Arus Balik melibatkan banyak tokoh cerita dengan jalinan kausalitas kehidupan yang erat, mulai dari Galeng (yang kemudian menjadi Wiranggaleng), Idayu, Pada (yang kemudian menjadi Mohammad Firman), Rama Cluring, Sayid Habibullah Almasawa (syahbandar baru), Ki Aji Benggala (syahbandar lama yang kemudian bergelar Sunan Rajeg), Adipati Unus, Adipati Tuban, Gelar, Jafar, dan banyak lagi, yang merentang plot dan karakter dari lapisan jelata sampai ningrat, dari wilayah “garong” sampai “agamawan”, penduduk desa dan kota, dari suku bangsa Jawa, Sunda, Banten, Melayu, dan bangsa Arab, Cina, Portugis, Spanyol. Berada dalam kerangka waktu penceritaan yang sama, dengan persoalan kehidupan yang berbeda-beda, dan respon yang saling berbeda-beda pula dalam menanggapi situasi yang sama maupun berlainan.
Pada bagian pembukaan Arus Balik menyajikan beberapa peristiwa yang selanjutnya menjadi ciri khas pada setiap halamannya: kesertamertaan (simultan dan paralel). Langit cerah, cahaya bulan menyinari hutan, laut, hewan, manusia; bumi gelisah dan resah; laut Jawa gelisah; kapal peronda pantai meluncur cepat dengan tiga orang penumpang yang gelisah (juru tinjau, nakhoda, dan Patragading, putra keduaratus empat puluh satu raja atau Adipati Tuban); anjing hutan merenungi langit, membaung menyeru rembulan; seorang tua memberi wejangan pada masyarakat Awiskrambil, wilayah perbatasan Tuban, dan di antara masyarakat itu terdapat dua tokoh utama cerita: Galeng dan Idayu.
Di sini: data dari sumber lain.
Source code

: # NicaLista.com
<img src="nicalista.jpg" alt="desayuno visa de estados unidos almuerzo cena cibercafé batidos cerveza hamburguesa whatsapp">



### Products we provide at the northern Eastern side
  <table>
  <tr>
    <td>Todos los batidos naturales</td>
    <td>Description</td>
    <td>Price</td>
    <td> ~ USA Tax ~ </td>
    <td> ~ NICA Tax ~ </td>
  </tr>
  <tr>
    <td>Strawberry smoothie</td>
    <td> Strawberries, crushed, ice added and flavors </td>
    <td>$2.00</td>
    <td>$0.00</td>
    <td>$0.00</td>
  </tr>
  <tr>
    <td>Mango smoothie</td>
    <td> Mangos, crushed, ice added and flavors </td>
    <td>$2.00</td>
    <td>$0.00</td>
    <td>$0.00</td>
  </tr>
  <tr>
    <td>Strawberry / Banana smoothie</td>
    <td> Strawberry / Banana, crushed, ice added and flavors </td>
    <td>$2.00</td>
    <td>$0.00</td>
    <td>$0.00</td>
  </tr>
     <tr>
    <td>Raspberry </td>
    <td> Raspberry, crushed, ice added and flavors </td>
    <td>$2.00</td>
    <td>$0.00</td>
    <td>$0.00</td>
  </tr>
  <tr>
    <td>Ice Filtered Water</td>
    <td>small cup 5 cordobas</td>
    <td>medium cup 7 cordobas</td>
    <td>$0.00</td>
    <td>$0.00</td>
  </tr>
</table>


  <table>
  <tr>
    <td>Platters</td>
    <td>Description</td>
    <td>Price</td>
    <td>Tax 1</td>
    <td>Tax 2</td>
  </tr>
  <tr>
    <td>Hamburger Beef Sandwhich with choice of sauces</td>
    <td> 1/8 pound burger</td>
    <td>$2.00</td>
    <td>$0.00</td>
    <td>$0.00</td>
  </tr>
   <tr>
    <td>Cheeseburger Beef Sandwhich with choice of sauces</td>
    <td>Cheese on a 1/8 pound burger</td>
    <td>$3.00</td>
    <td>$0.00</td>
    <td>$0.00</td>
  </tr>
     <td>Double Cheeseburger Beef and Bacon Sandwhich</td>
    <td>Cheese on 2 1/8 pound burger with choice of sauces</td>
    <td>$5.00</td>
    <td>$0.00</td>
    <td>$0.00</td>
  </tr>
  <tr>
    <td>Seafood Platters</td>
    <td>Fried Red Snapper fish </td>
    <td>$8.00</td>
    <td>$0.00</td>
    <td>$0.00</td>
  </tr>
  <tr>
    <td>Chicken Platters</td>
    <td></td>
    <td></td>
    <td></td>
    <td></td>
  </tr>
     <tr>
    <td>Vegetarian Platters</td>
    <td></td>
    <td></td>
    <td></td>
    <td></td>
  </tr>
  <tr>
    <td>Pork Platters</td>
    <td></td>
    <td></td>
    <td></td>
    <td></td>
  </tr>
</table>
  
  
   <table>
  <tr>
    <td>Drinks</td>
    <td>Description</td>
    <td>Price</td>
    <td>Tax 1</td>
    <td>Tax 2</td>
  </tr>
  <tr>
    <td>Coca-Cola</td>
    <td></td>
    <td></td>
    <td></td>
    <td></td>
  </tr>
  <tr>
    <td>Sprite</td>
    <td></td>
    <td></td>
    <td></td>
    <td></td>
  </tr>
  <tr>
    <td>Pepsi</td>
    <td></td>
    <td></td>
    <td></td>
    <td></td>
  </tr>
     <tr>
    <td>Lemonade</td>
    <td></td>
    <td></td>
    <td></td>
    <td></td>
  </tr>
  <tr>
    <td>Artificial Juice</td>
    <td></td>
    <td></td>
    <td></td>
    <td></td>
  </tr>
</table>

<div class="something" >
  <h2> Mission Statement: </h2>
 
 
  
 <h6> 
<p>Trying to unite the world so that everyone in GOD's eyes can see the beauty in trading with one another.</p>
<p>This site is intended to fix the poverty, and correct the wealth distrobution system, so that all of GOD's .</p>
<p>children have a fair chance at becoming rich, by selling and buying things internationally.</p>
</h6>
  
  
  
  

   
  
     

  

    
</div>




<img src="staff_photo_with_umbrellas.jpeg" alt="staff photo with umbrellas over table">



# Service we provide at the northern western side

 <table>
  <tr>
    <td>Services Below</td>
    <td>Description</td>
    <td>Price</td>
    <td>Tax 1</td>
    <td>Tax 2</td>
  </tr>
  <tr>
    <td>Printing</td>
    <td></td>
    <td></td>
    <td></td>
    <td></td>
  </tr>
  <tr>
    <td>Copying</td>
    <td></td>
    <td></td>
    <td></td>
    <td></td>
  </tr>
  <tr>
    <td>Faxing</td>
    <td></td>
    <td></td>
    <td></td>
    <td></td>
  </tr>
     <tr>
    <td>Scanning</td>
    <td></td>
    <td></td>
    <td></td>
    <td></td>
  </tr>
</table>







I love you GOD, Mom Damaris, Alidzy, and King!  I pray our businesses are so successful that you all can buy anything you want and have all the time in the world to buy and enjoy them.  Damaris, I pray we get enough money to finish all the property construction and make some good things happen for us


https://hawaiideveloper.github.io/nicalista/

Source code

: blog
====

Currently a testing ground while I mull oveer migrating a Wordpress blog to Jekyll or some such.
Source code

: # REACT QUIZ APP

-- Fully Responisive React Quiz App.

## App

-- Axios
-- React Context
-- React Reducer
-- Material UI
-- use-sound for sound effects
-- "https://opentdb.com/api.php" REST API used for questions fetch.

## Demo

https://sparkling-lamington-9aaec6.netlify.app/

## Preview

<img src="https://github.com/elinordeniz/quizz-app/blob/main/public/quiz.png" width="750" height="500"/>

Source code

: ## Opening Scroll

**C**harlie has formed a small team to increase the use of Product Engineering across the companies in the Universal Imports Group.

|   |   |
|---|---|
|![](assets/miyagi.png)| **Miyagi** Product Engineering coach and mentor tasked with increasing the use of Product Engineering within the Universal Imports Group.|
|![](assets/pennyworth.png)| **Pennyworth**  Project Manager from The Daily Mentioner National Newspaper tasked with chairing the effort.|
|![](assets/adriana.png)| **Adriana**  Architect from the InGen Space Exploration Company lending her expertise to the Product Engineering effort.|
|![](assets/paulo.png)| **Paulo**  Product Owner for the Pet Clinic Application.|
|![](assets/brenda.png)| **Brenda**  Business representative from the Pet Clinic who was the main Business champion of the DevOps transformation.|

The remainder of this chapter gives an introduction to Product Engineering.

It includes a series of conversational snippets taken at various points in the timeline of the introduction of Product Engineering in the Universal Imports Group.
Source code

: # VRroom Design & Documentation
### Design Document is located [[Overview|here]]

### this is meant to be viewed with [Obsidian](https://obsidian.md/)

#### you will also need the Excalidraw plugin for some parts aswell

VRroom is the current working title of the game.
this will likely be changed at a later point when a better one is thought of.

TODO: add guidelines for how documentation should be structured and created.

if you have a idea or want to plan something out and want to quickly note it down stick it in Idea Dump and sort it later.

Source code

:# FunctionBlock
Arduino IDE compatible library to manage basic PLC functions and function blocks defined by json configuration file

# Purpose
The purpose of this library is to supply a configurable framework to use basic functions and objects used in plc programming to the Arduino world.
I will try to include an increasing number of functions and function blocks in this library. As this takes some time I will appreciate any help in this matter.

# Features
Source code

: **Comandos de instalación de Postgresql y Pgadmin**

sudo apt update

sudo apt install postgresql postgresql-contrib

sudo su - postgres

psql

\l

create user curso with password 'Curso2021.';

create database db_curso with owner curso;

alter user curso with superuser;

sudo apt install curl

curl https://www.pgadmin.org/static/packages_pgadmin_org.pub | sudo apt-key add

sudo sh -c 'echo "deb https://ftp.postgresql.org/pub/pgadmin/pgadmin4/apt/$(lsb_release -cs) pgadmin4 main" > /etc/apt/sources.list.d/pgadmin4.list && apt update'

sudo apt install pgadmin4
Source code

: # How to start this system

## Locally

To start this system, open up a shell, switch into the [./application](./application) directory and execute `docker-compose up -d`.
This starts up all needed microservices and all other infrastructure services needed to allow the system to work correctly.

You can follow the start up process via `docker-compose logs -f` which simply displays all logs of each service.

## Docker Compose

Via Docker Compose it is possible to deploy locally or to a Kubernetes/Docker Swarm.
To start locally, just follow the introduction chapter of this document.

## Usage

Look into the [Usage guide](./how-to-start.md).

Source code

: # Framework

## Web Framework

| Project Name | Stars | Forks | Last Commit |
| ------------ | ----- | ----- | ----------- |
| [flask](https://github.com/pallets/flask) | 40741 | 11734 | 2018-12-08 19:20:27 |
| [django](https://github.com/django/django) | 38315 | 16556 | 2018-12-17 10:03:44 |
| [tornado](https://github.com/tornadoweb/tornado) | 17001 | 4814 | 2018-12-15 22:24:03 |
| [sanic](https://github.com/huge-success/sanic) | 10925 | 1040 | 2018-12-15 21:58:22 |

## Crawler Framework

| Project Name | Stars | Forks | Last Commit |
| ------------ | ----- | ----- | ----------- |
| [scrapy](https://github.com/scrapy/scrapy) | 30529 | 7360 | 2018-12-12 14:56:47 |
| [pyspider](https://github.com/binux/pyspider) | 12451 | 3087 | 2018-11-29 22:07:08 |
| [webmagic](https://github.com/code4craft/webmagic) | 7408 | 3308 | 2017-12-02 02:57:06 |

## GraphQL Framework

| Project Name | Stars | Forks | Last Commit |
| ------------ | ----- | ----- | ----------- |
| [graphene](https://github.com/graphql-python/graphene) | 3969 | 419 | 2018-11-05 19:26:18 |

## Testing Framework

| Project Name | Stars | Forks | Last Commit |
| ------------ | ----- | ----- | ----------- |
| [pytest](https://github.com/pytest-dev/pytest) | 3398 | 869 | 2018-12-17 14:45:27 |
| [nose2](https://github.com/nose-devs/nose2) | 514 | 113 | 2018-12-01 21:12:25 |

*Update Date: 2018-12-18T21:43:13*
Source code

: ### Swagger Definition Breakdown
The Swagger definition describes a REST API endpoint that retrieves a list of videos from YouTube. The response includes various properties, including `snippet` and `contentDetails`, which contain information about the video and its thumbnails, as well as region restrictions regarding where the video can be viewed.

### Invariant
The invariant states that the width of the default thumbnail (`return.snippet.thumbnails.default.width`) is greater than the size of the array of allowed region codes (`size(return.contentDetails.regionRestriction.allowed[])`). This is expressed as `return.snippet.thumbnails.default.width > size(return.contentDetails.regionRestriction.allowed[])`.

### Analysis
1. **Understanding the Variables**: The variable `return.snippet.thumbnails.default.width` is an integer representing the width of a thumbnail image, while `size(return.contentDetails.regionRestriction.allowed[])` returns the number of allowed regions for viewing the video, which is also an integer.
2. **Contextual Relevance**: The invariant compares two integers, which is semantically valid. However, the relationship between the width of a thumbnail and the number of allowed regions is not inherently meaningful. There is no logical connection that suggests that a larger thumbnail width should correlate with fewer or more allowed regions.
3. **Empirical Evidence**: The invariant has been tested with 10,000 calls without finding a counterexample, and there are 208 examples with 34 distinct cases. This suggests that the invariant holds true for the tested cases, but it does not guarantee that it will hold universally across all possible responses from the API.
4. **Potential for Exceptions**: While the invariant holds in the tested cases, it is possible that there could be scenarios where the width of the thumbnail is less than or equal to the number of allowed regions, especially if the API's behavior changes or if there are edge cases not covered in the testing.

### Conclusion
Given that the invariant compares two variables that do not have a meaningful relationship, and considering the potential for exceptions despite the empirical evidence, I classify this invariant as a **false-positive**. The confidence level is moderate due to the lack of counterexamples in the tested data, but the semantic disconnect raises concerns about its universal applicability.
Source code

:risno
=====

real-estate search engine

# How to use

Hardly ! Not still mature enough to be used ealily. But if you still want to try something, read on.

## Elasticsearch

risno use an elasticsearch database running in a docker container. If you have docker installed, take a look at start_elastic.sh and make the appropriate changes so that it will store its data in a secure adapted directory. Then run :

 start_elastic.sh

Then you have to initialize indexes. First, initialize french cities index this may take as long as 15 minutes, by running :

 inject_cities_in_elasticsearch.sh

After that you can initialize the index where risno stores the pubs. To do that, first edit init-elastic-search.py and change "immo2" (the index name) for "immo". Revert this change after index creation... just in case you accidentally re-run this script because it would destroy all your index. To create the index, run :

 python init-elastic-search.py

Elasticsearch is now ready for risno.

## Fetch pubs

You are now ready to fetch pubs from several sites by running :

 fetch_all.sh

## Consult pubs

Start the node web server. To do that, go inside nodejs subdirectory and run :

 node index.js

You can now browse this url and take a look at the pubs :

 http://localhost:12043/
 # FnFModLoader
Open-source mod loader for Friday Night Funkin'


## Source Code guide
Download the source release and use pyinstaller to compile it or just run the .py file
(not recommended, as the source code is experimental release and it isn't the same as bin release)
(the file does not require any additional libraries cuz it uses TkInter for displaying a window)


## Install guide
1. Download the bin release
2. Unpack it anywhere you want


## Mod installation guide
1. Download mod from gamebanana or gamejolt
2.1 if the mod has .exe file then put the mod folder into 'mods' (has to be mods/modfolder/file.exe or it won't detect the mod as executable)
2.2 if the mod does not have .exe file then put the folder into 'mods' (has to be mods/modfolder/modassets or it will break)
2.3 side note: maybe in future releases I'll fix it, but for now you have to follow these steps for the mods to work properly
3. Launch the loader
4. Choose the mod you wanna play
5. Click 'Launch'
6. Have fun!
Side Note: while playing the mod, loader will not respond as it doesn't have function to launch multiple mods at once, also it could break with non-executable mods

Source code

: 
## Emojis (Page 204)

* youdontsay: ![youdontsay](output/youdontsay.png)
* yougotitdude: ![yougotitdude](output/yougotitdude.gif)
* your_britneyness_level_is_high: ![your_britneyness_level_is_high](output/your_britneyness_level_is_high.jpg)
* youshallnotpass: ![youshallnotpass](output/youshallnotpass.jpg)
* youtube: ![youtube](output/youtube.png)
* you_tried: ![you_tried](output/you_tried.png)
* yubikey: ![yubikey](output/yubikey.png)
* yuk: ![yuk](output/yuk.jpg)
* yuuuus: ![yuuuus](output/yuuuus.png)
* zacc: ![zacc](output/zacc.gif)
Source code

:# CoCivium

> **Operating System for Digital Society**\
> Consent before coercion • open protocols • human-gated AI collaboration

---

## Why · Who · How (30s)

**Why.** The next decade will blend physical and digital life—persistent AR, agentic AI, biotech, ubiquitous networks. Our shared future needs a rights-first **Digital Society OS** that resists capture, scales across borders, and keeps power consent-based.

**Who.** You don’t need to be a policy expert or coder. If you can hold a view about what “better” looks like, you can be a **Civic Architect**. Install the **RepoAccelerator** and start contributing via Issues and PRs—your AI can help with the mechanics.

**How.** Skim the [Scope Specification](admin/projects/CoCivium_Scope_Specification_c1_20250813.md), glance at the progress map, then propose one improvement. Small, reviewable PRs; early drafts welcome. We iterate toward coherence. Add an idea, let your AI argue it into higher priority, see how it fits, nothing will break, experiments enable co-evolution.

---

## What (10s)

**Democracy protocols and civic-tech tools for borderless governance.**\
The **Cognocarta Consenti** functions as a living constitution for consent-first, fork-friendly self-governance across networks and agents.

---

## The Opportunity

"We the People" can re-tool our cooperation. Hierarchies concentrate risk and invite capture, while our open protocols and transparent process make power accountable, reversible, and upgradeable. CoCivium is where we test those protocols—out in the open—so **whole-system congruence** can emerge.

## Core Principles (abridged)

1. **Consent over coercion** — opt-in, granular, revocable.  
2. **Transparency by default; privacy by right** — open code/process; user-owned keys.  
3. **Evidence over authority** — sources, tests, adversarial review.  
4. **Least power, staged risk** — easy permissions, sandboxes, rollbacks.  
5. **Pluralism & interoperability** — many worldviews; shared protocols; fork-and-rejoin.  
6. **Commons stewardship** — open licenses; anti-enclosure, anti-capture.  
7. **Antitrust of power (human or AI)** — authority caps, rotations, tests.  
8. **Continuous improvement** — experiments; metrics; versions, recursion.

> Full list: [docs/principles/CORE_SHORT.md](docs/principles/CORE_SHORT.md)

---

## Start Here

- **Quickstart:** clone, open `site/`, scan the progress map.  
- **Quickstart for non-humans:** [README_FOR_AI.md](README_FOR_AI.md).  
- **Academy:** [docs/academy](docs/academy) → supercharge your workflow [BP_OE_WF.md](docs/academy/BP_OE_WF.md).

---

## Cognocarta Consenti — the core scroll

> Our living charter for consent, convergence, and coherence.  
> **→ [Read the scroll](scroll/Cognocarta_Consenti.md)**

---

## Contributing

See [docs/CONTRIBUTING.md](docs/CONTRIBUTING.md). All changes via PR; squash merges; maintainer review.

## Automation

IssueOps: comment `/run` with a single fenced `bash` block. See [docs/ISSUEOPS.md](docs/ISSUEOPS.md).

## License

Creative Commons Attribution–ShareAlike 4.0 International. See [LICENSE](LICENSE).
Arus Balik bercerita tentang masa-masa akhir kerajaan Tuban akibat ancaman Portugis dari laut, ancaman Demak yang sudah menguasai Jepara, wilayah Tuban. Kerajaan Demak, melalui Pati Unus, berusaha menyerang Portugis di Malaka, Adipati Tuban tak mau ikut serta dan membantu dengan ikhlas, bahkan berusaha merangkul Portugis. Untuk tujuan tersebut, Tuban menggantikan syahbandarnya yang lama dengan syahbandar baru pelarian dari Malaka yang dianggap dapat berkomunikasi dengan Portugis atau Spanyol.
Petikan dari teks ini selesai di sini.